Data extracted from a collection
--------------------------------

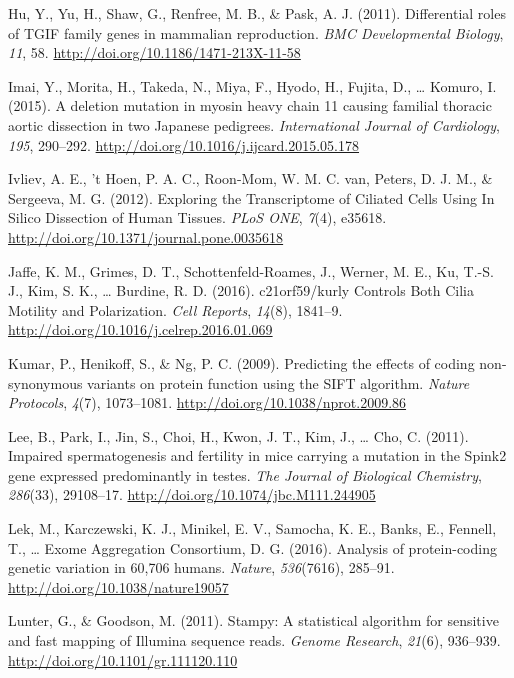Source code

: \documentclass[12pt,twoside]{reedthesis}
\theoremstyle{definition}
\theoremstyle{definition}
\theoremstyle{remark}
\begin{document}
  \hypertarget{ref-Hu2011}{}
  Hu, Y., Yu, H., Shaw, G., Renfree, M. B., \& Pask, A. J. (2011).
  Differential roles of TGIF family genes in mammalian reproduction.
  \emph{BMC Developmental Biology}, \emph{11}, 58.
  \url{http://doi.org/10.1186/1471-213X-11-58}
  
  \hypertarget{ref-Imai2015}{}
  Imai, Y., Morita, H., Takeda, N., Miya, F., Hyodo, H., Fujita, D.,
  \ldots{} Komuro, I. (2015). A deletion mutation in myosin heavy chain 11
  causing familial thoracic aortic dissection in two Japanese pedigrees.
  \emph{International Journal of Cardiology}, \emph{195}, 290--292.
  \url{http://doi.org/10.1016/j.ijcard.2015.05.178}
  
  \hypertarget{ref-Ivliev2012}{}
  Ivliev, A. E., 't Hoen, P. A. C., Roon-Mom, W. M. C. van, Peters, D. J.
  M., \& Sergeeva, M. G. (2012). Exploring the Transcriptome of Ciliated
  Cells Using In Silico Dissection of Human Tissues. \emph{PLoS ONE},
  \emph{7}(4), e35618. \url{http://doi.org/10.1371/journal.pone.0035618}
  
  \hypertarget{ref-Jaffe2016}{}
  Jaffe, K. M., Grimes, D. T., Schottenfeld-Roames, J., Werner, M. E., Ku,
  T.-S. J., Kim, S. K., \ldots{} Burdine, R. D. (2016). c21orf59/kurly
  Controls Both Cilia Motility and Polarization. \emph{Cell Reports},
  \emph{14}(8), 1841--9. \url{http://doi.org/10.1016/j.celrep.2016.01.069}
  
  \hypertarget{ref-Kumar2009}{}
  Kumar, P., Henikoff, S., \& Ng, P. C. (2009). Predicting the effects of
  coding non-synonymous variants on protein function using the SIFT
  algorithm. \emph{Nature Protocols}, \emph{4}(7), 1073--1081.
  \url{http://doi.org/10.1038/nprot.2009.86}
  
  \hypertarget{ref-Lee2011}{}
  Lee, B., Park, I., Jin, S., Choi, H., Kwon, J. T., Kim, J., \ldots{}
  Cho, C. (2011). Impaired spermatogenesis and fertility in mice carrying
  a mutation in the Spink2 gene expressed predominantly in testes.
  \emph{The Journal of Biological Chemistry}, \emph{286}(33), 29108--17.
  \url{http://doi.org/10.1074/jbc.M111.244905}
  
  \hypertarget{ref-Lek2016}{}
  Lek, M., Karczewski, K. J., Minikel, E. V., Samocha, K. E., Banks, E.,
  Fennell, T., \ldots{} Exome Aggregation Consortium, D. G. (2016).
  Analysis of protein-coding genetic variation in 60,706 humans.
  \emph{Nature}, \emph{536}(7616), 285--91.
  \url{http://doi.org/10.1038/nature19057}
  
  \hypertarget{ref-Lunter2011}{}
  Lunter, G., \& Goodson, M. (2011). Stampy: A statistical algorithm for
  sensitive and fast mapping of Illumina sequence reads. \emph{Genome
  Research}, \emph{21}(6), 936--939.
  \url{http://doi.org/10.1101/gr.111120.110}
  
\end{document}
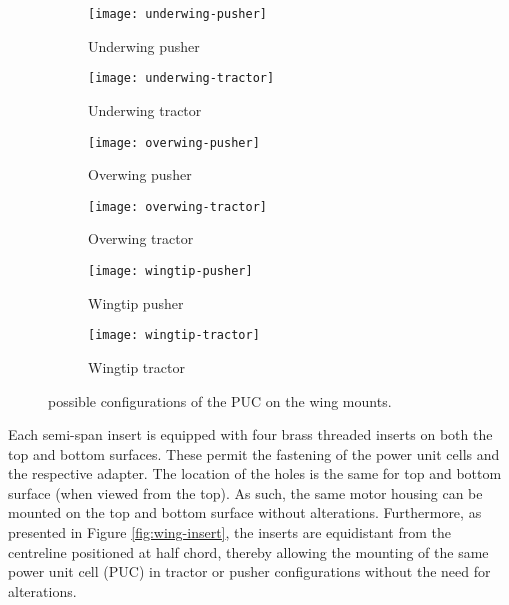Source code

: \documentclass[../../main.tex]{subfiles}
\begin{document}
\begin{figure}[H]
    
    \centering
    \begin{subfigure}[b]{0.49\columnwidth}
        \centering
        \texttt{[image: underwing-pusher]}
        \caption{Underwing pusher}
        \label{fig:wing-mounting:underwing-pusher}
    \end{subfigure}
    \hfill
    \begin{subfigure}[b]{0.49\columnwidth}
        \centering
        \texttt{[image: underwing-tractor]}
        \caption{Underwing tractor}
        \label{fig:wing-mounting:underwing-tractor}
    \end{subfigure}
    
    \centering
    \begin{subfigure}[b]{0.49\columnwidth}
        \centering
        \texttt{[image: overwing-pusher]}
        \caption{Overwing pusher}
        \label{fig:wing-mounting:overwing-pusher}
    \end{subfigure}
    \hfill
    \begin{subfigure}[b]{0.49\columnwidth}
        \centering
        \texttt{[image: overwing-tractor]}
        \caption{Overwing tractor}
        \label{fig:wing-mounting:overwing-tractor}
    \end{subfigure}
    
    \centering
    \begin{subfigure}[b]{0.49\columnwidth}
        \centering
        \texttt{[image: wingtip-pusher]}
        \caption{Wingtip pusher}
        \label{fig:wing-mounting:wingtip-pusher}
    \end{subfigure}
    \hfill
    \begin{subfigure}[b]{0.49\columnwidth}
        \centering
        \texttt{[image: wingtip-tractor]}
        \caption{Wingtip tractor}
        \label{fig:wing-mounting:wingtip-tractor}
    \end{subfigure}
    
    \caption{possible configurations of the PUC on the wing mounts.}
    \label{fig:wing-mounting}
\end{figure}

Each semi-span insert is equipped with four brass threaded inserts on both the top and bottom surfaces.
These permit the fastening of the power unit cells and the respective adapter.
The location of the holes is the same for top and bottom surface (when viewed from the top).
As such, the same motor housing can be mounted on the top and bottom surface without alterations.
Furthermore, as presented in Figure \ref{fig:wing-insert}, the inserts are equidistant from the centreline positioned at half chord, thereby allowing the mounting of the same power unit cell (PUC) in tractor or pusher configurations without the need for alterations. 
\end{document}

--------------------------------

*Assignment*: From the first line to the last, repeat the records exactly. Leave out the pictures.

*Written solution*:
Source code

: \documentclass[12pt,twoside]{reedthesis}
\theoremstyle{definition}
\theoremstyle{definition}
\theoremstyle{remark}
\begin{document}
  \hypertarget{ref-Hu2011}{}
  Hu, Y., Yu, H., Shaw, G., Renfree, M. B., \& Pask, A. J. (2011).
  Differential roles of TGIF family genes in mammalian reproduction.
  \emph{BMC Developmental Biology}, \emph{11}, 58.
  \url{http://doi.org/10.1186/1471-213X-11-58}
  
  \hypertarget{ref-Imai2015}{}
  Imai, Y., Morita, H., Takeda, N., Miya, F., Hyodo, H., Fujita, D.,
  \ldots{} Komuro, I. (2015). A deletion mutation in myosin heavy chain 11
  causing familial thoracic aortic dissection in two Japanese pedigrees.
  \emph{International Journal of Cardiology}, \emph{195}, 290--292.
  \url{http://doi.org/10.1016/j.ijcard.2015.05.178}
  
  \hypertarget{ref-Ivliev2012}{}
  Ivliev, A. E., 't Hoen, P. A. C., Roon-Mom, W. M. C. van, Peters, D. J.
  M., \& Sergeeva, M. G. (2012). Exploring the Transcriptome of Ciliated
  Cells Using In Silico Dissection of Human Tissues. \emph{PLoS ONE},
  \emph{7}(4), e35618. \url{http://doi.org/10.1371/journal.pone.0035618}
  
  \hypertarget{ref-Jaffe2016}{}
  Jaffe, K. M., Grimes, D. T., Schottenfeld-Roames, J., Werner, M. E., Ku,
  T.-S. J., Kim, S. K., \ldots{} Burdine, R. D. (2016). c21orf59/kurly
  Controls Both Cilia Motility and Polarization. \emph{Cell Reports},
  \emph{14}(8), 1841--9. \url{http://doi.org/10.1016/j.celrep.2016.01.069}
  
  \hypertarget{ref-Kumar2009}{}
  Kumar, P., Henikoff, S., \& Ng, P. C. (2009). Predicting the effects of
  coding non-synonymous variants on protein function using the SIFT
  algorithm. \emph{Nature Protocols}, \emph{4}(7), 1073--1081.
  \url{http://doi.org/10.1038/nprot.2009.86}
  
  \hypertarget{ref-Lee2011}{}
  Lee, B., Park, I., Jin, S., Choi, H., Kwon, J. T., Kim, J., \ldots{}
  Cho, C. (2011). Impaired spermatogenesis and fertility in mice carrying
  a mutation in the Spink2 gene expressed predominantly in testes.
  \emph{The Journal of Biological Chemistry}, \emph{286}(33), 29108--17.
  \url{http://doi.org/10.1074/jbc.M111.244905}
  
  \hypertarget{ref-Lek2016}{}
  Lek, M., Karczewski, K. J., Minikel, E. V., Samocha, K. E., Banks, E.,
  Fennell, T., \ldots{} Exome Aggregation Consortium, D. G. (2016).
  Analysis of protein-coding genetic variation in 60,706 humans.
  \emph{Nature}, \emph{536}(7616), 285--91.
  \url{http://doi.org/10.1038/nature19057}
  
  \hypertarget{ref-Lunter2011}{}
  Lunter, G., \& Goodson, M. (2011). Stampy: A statistical algorithm for
  sensitive and fast mapping of Illumina sequence reads. \emph{Genome
  Research}, \emph{21}(6), 936--939.
  \url{http://doi.org/10.1101/gr.111120.110}
  
\end{document}
Source code

: \documentclass[../../main.tex]{subfiles}
\begin{document}
\begin{figure}[H]
    
    \centering
    \begin{subfigure}[b]{0.49\columnwidth}
        \centering
        \texttt{[image: underwing-pusher]}
        \caption{Underwing pusher}
        \label{fig:wing-mounting:underwing-pusher}
    \end{subfigure}
    \hfill
    \begin{subfigure}[b]{0.49\columnwidth}
        \centering
        \texttt{[image: underwing-tractor]}
        \caption{Underwing tractor}
        \label{fig:wing-mounting:underwing-tractor}
    \end{subfigure}
    
    \centering
    \begin{subfigure}[b]{0.49\columnwidth}
        \centering
        \texttt{[image: overwing-pusher]}
        \caption{Overwing pusher}
        \label{fig:wing-mounting:overwing-pusher}
    \end{subfigure}
    \hfill
    \begin{subfigure}[b]{0.49\columnwidth}
        \centering
        \texttt{[image: overwing-tractor]}
        \caption{Overwing tractor}
        \label{fig:wing-mounting:overwing-tractor}
    \end{subfigure}
    
    \centering
    \begin{subfigure}[b]{0.49\columnwidth}
        \centering
        \texttt{[image: wingtip-pusher]}
        \caption{Wingtip pusher}
        \label{fig:wing-mounting:wingtip-pusher}
    \end{subfigure}
    \hfill
    \begin{subfigure}[b]{0.49\columnwidth}
        \centering
        \texttt{[image: wingtip-tractor]}
        \caption{Wingtip tractor}
        \label{fig:wing-mounting:wingtip-tractor}
    \end{subfigure}
    
    \caption{possible configurations of the PUC on the wing mounts.}
    \label{fig:wing-mounting}
\end{figure}

Each semi-span insert is equipped with four brass threaded inserts on both the top and bottom surfaces.
These permit the fastening of the power unit cells and the respective adapter.
The location of the holes is the same for top and bottom surface (when viewed from the top).
As such, the same motor housing can be mounted on the top and bottom surface without alterations.
Furthermore, as presented in Figure \ref{fig:wing-insert}, the inserts are equidistant from the centreline positioned at half chord, thereby allowing the mounting of the same power unit cell (PUC) in tractor or pusher configurations without the need for alterations. 
\end{document}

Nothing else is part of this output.